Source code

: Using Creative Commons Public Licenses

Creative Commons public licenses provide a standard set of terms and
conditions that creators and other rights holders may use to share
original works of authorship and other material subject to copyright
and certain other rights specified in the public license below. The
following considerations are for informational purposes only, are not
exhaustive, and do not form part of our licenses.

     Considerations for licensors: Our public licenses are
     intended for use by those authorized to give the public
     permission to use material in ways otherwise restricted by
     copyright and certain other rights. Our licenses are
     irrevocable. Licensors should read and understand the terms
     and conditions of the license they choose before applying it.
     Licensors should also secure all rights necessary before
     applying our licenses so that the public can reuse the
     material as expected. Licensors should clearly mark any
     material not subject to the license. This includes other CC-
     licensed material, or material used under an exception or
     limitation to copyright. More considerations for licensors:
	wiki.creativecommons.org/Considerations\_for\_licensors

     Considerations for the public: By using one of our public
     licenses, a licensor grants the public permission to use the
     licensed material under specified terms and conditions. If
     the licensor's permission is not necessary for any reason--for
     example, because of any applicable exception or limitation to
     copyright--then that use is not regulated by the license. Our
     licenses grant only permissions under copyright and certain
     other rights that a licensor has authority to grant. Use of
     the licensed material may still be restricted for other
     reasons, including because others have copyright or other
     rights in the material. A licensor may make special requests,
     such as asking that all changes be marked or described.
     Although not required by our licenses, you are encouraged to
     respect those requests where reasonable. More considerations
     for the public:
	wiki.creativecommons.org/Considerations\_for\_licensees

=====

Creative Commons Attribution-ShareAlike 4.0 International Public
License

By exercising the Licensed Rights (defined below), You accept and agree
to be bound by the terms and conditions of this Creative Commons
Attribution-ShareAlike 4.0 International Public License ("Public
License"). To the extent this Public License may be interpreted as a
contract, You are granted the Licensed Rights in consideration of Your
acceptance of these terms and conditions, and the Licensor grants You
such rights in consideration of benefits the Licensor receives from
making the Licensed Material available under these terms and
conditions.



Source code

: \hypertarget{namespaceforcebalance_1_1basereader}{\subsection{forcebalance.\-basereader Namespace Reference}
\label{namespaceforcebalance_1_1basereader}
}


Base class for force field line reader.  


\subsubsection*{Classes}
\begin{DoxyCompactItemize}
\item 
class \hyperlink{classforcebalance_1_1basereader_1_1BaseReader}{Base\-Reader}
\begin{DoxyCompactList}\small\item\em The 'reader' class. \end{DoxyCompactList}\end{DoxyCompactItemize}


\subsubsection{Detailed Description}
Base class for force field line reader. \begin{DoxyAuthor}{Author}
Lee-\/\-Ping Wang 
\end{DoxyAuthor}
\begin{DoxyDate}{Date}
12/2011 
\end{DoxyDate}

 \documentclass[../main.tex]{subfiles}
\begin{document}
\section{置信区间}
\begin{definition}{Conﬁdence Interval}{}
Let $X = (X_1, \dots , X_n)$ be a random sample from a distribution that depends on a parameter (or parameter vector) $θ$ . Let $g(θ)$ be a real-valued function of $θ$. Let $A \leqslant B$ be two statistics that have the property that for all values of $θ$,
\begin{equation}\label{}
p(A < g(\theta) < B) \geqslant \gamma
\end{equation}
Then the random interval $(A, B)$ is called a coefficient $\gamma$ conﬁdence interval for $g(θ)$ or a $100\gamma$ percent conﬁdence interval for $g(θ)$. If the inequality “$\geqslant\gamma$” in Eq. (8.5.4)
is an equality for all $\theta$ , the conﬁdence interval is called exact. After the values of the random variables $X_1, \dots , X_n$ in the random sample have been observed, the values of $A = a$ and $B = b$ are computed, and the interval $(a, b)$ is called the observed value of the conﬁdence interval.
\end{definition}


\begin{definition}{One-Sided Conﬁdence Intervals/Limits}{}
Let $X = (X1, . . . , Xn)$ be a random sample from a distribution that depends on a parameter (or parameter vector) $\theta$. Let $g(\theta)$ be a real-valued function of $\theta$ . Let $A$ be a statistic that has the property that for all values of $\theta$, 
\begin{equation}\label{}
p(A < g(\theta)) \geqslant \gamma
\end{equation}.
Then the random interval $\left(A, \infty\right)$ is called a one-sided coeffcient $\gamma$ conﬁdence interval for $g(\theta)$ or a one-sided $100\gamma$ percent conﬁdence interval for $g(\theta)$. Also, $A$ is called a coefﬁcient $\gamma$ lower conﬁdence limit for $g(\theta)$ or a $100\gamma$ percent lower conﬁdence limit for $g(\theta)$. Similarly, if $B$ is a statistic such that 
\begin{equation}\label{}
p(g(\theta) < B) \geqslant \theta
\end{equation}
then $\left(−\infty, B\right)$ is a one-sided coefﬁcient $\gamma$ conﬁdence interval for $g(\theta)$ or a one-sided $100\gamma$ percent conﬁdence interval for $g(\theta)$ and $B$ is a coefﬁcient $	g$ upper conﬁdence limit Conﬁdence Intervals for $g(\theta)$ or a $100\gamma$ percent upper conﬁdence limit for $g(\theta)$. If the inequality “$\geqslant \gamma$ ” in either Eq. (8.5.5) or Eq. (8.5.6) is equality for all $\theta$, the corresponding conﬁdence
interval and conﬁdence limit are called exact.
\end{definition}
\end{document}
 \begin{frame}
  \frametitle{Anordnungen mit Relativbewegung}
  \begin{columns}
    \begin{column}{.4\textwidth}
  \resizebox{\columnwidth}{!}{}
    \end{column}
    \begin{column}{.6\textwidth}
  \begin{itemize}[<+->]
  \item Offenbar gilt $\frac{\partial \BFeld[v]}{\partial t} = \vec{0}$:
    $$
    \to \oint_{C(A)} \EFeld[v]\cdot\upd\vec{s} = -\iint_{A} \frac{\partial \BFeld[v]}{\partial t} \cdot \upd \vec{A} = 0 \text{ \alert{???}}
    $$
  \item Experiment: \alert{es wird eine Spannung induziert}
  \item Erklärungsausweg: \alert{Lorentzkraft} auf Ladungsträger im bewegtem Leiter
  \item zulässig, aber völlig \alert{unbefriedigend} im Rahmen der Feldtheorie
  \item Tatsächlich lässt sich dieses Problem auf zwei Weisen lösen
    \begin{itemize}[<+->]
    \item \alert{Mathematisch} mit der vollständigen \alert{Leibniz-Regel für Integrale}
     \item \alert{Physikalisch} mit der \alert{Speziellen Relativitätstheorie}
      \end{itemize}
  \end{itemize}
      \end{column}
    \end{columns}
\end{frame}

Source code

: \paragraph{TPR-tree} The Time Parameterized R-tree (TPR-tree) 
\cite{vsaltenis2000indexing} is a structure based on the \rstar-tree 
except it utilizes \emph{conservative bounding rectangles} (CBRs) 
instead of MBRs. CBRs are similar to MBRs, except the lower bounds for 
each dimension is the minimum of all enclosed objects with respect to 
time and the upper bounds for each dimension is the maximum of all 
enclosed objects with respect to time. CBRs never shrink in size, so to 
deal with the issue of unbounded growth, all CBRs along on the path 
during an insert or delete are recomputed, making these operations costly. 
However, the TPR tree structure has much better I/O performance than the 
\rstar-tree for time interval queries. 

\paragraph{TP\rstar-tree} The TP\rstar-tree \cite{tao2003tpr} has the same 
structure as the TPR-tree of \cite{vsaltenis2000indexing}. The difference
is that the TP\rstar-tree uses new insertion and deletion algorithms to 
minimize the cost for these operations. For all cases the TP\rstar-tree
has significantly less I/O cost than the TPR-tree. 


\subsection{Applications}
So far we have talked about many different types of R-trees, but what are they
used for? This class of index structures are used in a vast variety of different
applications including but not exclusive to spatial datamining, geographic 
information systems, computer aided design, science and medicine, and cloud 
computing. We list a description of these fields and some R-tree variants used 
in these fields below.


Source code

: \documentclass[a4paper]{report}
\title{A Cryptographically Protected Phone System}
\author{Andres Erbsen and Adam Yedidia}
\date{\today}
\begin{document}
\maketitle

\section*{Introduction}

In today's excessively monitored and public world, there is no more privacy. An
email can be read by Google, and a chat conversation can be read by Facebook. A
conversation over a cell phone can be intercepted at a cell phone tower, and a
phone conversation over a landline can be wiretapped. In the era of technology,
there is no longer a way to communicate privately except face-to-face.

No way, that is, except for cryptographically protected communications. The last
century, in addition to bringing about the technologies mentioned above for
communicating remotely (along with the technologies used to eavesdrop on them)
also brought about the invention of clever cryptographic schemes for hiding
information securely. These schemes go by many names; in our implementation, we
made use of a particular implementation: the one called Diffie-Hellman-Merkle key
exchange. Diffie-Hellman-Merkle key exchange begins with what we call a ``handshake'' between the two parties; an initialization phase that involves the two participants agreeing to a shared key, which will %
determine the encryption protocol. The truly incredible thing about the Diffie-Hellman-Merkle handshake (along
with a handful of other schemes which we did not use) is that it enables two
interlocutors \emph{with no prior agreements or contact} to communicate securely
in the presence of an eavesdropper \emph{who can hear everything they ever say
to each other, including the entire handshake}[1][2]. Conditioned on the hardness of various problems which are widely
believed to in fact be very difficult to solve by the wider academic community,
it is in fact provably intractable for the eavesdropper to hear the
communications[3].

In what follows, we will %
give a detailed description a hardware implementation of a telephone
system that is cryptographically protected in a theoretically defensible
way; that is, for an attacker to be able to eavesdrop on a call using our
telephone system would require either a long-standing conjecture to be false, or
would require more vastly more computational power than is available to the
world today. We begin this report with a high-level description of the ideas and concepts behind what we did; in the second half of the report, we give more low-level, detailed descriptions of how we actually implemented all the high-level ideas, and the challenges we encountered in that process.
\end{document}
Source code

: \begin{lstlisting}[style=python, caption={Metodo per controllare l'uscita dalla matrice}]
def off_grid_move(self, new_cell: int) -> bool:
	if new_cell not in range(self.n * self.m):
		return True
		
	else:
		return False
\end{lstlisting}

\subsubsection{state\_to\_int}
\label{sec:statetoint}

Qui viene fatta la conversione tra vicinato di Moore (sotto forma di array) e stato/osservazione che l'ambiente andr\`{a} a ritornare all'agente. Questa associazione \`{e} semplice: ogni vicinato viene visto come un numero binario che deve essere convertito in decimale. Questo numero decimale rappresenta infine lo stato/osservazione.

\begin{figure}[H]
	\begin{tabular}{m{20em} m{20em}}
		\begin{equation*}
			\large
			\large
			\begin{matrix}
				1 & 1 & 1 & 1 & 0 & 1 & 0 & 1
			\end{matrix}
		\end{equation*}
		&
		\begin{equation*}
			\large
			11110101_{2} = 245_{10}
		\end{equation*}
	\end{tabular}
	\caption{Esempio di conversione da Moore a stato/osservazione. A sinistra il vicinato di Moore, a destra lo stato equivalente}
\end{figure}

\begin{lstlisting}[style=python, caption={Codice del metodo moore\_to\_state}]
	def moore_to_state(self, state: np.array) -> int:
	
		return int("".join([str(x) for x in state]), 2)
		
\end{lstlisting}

__Goal of the exercise__. What is the number of lines in the data that include "only"? Answer with that number alone.

__Answer section__. 2